About Speaker Voice

Question

About Speaker Voice

shoegazerstella opened this issue 4 years ago · comments

I was playing with the preprocessing parameters and I was able to change a bit the sound of the synthesized voice.
I was wondering if there was a clever way to to do it in terms of pitch, energy, style, timbre etc..
Thanks!

Benjamin van Niekerk · Answer 1 · Wed Jul 29 2020 22:55:04 GMT+0800 (China Standard Time)

Hi @shoegazerstella,

It's fun to mess with the inputs but I think changing the speech characteristics in any systematic way is pretty difficult. I remember the issue in #3 was that changing num_fft resulted in a pitch shift. I think a more principled method would be vocal tract length perturbation (see "Vocal tract length perturbation (VTLP) improves speech recognition" for details). It's relatively easy to mess with the mel filters in librosa so that'd be a simple place to start.

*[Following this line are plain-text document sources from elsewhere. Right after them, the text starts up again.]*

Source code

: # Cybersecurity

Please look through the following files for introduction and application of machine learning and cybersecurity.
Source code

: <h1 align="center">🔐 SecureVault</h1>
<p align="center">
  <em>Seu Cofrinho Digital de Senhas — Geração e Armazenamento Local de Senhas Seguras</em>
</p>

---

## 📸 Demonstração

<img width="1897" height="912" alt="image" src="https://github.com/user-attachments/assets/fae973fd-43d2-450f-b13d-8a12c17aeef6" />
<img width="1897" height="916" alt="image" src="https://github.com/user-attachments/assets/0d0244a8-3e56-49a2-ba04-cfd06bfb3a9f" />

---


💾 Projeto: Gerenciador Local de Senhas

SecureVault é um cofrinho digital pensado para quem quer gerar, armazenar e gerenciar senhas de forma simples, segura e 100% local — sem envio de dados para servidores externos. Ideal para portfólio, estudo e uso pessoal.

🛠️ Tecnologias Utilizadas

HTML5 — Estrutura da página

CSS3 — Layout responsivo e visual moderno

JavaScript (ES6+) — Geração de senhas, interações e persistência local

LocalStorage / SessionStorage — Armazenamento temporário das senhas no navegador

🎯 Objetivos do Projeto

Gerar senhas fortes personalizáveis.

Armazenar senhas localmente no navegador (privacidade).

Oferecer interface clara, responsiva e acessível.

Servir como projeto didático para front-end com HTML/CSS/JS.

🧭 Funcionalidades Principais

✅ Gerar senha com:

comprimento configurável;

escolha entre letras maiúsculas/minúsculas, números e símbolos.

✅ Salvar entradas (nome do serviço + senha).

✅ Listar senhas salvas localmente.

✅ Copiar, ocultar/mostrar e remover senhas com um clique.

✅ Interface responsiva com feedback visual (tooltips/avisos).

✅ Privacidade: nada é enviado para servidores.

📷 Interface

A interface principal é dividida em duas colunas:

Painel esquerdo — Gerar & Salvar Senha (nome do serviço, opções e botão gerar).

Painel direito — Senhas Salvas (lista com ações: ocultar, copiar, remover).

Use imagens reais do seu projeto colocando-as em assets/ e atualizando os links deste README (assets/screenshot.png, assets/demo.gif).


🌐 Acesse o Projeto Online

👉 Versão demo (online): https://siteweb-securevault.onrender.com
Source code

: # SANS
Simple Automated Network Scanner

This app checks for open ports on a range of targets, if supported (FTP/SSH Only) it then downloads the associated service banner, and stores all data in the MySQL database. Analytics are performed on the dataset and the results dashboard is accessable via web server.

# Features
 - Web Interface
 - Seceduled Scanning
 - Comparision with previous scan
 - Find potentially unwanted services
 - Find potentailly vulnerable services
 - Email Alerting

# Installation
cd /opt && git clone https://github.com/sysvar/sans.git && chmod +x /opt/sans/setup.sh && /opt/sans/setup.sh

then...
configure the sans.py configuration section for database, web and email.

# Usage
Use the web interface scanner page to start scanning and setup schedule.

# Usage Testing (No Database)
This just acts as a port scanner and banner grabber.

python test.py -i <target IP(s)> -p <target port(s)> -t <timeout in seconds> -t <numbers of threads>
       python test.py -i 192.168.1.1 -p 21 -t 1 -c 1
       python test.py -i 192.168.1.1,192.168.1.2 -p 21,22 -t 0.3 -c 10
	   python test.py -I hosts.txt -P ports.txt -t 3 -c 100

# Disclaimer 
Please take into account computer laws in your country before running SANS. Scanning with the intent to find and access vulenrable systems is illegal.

Otherwise, if you're interested in changing the speaker entirely I've done some work on voice conversion here. There are also a bunch of papers/repos that convert the spectrogram directly and then synthesize with a vocoder (happy to suggest some if you're interested).

shoegazerstella · Answer 2 · Wed Jul 29 2020 23:14:53 GMT+0800 (China Standard Time)

if you're interested in changing the speaker entirely I've done some work on voice conversion here. There are also a bunch of papers/repos that convert the spectrogram directly and then synthesize with a vocoder (happy to suggest some if you're interested).

Exacly, my aim is to change the speaker entirely.

I was reading more on voice cloning and I did find these two works:

But if I understand well, your approach on voice conversion is a little bit different. I'll look more into it!
Would be awesome if you could suggest other approaches too!
Thanks a lot!

Benjamin van Niekerk · Answer 3 · Wed Jul 29 2020 23:54:57 GMT+0800 (China Standard Time)

No problem!

Well, there are two options:

Voice cloning (as you mentioned) - where you synthesize speech from a specific voice from text.
Voice conversion - where you take audio from one speaker and directly convert it to a target speaker.

I think Real-Time-Voice-Cloning the best available open-source project for voice cloning. For voice conversion, there is https://github.com/liusongxiang/StarGAN-Voice-Conversion and https://github.com/auspicious3000/autovc for example.

Hope that helps!

shoegazerstella · Answer 4 · Thu Jul 30 2020 00:08:56 GMT+0800 (China Standard Time)

So yes, the approaches are two indeed.
For the TTS part I was using an implementation of FastSpeech2 and to be honest I didn't want to change that because it's super fast in CPU.
So I might try both approaches and decide on both quality of results and speed.
Again thanks a lot! :)